In the United Arab Emirates, I can testify that a sea-change has taken place in recent years over the leadership’s tolerance of dissenting views on different world issues outside the immediate area. Guidelines on local and national coverage, however, are the rule, rather than the exception.

The UAE Information Minister, Shaikh Abdullah Bin Zayed Al Nahyan, has suggested that Press freedom was also linked to emiratisation, "It is difficult to speak about local Press freedom while the media machine is not run by local journalists". He freely acknowledges the problem. He told a recent gathering, "Media institutions that serve only to offer echoes of self-serving applause are of no value to government or to the people. I freely admit that such an approach requires changes both in government attitudes and in those of the media institutions".

The problem thus lies in implementing reforms even when regional leaders see the need for such reforms.
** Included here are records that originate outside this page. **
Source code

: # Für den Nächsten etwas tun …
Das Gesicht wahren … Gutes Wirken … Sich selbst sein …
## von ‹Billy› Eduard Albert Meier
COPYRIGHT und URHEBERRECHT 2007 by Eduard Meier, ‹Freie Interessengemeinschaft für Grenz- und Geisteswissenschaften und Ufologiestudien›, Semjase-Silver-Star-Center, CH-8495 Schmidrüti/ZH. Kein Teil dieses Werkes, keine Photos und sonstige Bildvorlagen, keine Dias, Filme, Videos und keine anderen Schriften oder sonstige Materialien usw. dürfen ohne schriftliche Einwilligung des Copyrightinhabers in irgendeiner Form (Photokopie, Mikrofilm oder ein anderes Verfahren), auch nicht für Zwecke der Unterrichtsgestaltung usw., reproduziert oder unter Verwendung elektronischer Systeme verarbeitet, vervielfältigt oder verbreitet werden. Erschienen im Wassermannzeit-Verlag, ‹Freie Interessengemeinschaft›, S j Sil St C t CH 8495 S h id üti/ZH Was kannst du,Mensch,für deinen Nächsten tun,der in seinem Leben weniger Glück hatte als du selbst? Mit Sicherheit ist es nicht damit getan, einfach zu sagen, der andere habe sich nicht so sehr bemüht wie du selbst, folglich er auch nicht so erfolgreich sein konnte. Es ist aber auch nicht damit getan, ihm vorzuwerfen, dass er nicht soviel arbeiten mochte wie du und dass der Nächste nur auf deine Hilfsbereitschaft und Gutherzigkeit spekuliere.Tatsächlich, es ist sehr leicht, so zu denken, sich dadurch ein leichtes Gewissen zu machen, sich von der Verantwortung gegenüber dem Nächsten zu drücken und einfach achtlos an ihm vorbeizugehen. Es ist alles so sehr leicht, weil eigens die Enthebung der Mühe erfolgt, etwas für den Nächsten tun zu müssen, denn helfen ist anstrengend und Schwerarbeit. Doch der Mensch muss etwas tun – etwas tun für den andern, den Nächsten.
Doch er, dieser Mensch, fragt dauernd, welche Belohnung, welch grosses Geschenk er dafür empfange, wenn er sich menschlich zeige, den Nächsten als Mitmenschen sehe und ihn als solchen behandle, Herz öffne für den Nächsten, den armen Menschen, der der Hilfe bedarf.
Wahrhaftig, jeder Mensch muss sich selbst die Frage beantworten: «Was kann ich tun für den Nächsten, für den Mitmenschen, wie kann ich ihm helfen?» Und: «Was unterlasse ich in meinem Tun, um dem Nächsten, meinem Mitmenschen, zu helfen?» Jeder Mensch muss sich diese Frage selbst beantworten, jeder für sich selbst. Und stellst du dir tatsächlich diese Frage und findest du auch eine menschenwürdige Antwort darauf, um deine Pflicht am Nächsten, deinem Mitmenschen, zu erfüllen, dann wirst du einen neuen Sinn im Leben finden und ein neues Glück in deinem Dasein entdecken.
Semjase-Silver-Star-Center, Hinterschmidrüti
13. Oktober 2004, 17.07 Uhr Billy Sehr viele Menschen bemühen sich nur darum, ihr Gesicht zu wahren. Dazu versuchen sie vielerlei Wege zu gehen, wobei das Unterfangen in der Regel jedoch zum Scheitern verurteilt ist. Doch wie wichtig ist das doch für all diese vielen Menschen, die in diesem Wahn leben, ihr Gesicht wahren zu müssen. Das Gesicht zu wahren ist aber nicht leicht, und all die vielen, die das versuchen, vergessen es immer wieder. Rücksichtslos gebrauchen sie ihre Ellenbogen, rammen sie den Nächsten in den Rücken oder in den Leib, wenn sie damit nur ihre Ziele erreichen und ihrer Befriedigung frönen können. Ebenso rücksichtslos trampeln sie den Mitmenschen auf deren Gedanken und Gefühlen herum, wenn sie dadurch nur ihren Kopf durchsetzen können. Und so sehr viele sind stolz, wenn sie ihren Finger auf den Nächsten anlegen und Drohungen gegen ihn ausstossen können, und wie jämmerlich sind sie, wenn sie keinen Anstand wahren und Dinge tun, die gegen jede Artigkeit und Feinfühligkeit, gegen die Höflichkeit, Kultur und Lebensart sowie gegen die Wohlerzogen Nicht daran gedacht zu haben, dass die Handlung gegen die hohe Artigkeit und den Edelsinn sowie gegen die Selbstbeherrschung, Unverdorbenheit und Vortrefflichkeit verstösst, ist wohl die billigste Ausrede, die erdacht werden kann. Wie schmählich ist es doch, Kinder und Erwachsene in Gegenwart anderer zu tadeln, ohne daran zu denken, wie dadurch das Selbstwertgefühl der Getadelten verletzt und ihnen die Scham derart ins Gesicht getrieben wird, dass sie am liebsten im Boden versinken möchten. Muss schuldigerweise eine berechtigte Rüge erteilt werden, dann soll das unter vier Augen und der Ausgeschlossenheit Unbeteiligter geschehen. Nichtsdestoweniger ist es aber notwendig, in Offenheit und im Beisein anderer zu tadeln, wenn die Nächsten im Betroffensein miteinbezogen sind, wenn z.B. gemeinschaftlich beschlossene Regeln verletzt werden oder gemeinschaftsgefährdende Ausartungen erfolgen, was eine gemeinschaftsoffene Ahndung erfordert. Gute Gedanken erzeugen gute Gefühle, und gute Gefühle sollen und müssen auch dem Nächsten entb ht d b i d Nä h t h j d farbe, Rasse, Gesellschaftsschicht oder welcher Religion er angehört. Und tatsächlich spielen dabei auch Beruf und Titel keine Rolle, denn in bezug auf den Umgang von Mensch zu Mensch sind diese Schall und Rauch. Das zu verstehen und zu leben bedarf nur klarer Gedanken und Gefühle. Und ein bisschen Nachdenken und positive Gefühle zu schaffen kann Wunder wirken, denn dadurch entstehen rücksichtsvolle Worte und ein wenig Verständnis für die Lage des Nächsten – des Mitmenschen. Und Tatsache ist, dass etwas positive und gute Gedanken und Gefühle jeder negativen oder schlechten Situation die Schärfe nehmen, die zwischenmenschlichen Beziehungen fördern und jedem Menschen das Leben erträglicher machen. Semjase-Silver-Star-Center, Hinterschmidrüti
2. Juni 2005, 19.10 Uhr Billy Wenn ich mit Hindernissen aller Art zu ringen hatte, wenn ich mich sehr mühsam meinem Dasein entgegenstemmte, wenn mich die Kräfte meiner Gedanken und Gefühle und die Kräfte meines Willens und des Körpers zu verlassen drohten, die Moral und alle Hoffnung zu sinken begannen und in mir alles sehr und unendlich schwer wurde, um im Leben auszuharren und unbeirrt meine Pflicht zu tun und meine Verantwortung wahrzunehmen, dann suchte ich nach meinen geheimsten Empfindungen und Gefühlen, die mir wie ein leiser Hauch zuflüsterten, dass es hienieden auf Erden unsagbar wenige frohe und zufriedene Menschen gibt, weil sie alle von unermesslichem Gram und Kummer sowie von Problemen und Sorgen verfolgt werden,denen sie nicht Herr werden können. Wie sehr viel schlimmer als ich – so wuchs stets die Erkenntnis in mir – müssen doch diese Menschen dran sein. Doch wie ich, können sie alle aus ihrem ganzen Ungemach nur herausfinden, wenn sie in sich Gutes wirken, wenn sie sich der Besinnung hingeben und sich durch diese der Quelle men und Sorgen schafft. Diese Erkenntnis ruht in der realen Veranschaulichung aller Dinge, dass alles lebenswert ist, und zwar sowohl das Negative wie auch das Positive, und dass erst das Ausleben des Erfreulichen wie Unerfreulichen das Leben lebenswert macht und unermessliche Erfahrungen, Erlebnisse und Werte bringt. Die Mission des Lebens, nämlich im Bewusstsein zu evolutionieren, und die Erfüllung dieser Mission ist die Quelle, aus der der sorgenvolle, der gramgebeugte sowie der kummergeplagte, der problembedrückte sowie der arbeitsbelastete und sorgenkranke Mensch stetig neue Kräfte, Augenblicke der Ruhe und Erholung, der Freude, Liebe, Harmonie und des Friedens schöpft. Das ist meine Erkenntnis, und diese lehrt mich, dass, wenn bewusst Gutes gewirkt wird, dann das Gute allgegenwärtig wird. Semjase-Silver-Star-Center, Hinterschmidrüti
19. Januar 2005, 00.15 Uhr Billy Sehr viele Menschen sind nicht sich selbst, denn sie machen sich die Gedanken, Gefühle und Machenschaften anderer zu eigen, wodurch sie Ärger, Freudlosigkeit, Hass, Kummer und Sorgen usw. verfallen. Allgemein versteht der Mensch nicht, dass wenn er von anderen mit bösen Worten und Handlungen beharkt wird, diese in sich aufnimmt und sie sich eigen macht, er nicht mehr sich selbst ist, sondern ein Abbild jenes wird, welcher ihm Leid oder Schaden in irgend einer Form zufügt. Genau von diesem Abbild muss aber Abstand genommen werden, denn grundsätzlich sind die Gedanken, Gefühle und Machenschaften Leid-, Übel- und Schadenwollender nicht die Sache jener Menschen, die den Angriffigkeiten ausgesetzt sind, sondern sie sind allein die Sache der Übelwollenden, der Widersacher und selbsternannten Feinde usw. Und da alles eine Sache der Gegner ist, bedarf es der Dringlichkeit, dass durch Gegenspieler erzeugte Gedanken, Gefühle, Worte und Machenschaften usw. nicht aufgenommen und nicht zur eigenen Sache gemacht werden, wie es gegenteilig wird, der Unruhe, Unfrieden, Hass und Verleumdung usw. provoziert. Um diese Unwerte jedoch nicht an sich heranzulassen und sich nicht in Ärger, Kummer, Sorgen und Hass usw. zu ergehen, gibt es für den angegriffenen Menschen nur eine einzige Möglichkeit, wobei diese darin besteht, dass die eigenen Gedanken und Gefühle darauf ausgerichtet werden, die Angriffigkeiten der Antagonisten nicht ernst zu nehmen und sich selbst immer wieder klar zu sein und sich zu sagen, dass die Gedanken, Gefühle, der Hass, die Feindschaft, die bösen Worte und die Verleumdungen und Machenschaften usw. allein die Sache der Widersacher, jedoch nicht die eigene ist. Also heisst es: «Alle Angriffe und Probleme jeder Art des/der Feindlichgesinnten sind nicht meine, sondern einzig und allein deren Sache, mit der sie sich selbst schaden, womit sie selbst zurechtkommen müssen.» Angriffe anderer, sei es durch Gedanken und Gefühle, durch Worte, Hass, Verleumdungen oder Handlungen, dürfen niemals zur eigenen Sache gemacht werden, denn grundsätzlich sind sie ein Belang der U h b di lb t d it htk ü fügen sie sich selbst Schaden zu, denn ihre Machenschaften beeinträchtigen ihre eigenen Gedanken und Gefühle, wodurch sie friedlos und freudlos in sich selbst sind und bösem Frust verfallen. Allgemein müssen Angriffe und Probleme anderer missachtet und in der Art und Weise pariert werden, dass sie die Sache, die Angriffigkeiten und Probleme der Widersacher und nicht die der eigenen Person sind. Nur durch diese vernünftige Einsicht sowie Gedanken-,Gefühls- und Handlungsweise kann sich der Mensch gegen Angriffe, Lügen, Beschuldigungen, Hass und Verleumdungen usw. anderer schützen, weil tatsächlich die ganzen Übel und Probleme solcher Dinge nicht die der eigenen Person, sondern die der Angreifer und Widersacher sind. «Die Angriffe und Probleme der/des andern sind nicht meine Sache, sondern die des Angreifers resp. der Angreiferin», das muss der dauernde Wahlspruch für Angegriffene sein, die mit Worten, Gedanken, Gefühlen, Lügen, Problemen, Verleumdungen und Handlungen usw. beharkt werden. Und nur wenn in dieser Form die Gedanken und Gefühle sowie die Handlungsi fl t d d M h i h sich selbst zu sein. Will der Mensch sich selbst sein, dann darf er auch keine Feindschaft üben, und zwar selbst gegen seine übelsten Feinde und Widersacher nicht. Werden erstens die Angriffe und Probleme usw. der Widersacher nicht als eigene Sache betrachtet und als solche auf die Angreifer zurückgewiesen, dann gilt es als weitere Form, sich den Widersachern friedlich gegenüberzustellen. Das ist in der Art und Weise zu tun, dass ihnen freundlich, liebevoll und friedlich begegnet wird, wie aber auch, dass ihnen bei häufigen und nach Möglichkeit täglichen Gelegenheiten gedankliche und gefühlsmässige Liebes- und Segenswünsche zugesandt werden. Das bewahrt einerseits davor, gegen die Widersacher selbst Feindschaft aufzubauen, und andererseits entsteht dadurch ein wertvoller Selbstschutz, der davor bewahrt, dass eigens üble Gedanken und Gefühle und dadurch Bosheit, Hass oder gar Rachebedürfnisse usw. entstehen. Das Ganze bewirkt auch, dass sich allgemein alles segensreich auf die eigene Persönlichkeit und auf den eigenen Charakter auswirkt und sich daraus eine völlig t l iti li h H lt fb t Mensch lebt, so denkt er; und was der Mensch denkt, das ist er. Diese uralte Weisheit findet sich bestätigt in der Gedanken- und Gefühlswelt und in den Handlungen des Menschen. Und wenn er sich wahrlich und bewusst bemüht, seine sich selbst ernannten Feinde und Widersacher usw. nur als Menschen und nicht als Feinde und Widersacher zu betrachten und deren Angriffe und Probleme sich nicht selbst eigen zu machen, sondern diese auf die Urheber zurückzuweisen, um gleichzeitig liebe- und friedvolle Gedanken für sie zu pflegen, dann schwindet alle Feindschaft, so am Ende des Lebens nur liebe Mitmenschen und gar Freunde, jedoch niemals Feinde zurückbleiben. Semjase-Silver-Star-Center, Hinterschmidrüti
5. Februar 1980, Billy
There is also a hankering after the media expressing national identity.

Generally, the leaders in the different countries are mindful of two risks as far as the media are concerned. They feel that foreign, specially Western, values could undermine their traditions and roots. Second, they would like to maintain their citizens’ respectful attitude to their leaders, governed by tribal and religious guidelines. Support for freedom of the media is therefore circumscribed by caveats, the traditional one of "national interest" being only one of them.

Gulf reservations were perhaps best expressed by Oman’s Information Minister, Abdulaziz bin Mohammed al Rowas. He said: "We have a duty to immunise ourselves the way you immunise yourself against diseases.. .We monitor the foreign media and react to it according to our needs".

My six years in the Gulf have taught me that changes in political liberalisation will go hand in hand with a loosening of controls over the media. As women are given more political space and citizens’ participation is encouraged through the institution of more representative bodies, the media will be able to breathe more freely.

In any traditional system, the concept of giving access to information to all takes time to implant. All too often, information is seen by the bureaucracy that is delegated power as a privilege to be doled out in small, selective doses. And all too often, an unpleasant incident is sought to be suppressed because of the belief that if it is not reported, it simply did not occur. Other societies have learned the hard way that rumour can be a more deadly weapon than the honest reporting of a bomb explosion or a fire.

The Gulf has a long way to go to catch up with the Western world and other areas in giving freedom to the media. These countries face many dilemmas, among them the need to maintain their heritage and traditions in a fast-changing world, with their oil wealth having given them the comforts and benefits of modern living and conveniences. The leaders realise that their societies will change, but they do not wish the changes to be disruptive, leading their people to the agonies of rootlessness or worse.

In managing the change, the Gulf states have decided that they must also, in varying degrees, manage the media. The publication of Arabic newspapers abroad and starting a free and saucy satellite channel serve as safety waIves, but the question those in authority must ask themselves is that if Kuwait can live with a relatively free Press, what prevents them from emulating it?

This paper was presented to the International Press Institute's seminar on Media and Democracy in the Arab World, Amman, Jordan, 3-4 February, 2000.

S. Nihal Singh has been editor of Khaleej Times, Dubai, since January 1994 and was previously editor of the Calcutta Statesman, editor-in-chief of the Indian Express and founding editor of the Indian Post. He was a senior associate of the Carnegie Endowment for Internation Peace in New York and Project Director of New York’s Twentieth Century Fund in Paris on Unesco. He won the International Editor of the Year award of the Atlas Press Service in New York for his role as editor during India’s Emergency in the midSeventies. He is the author of several books, including ‘The Yogi and the Bear’ on Indo-Soviet relations, ‘The Rise and Fall Of Unesco’ and ‘The Rocky Road of Indian Democracy’.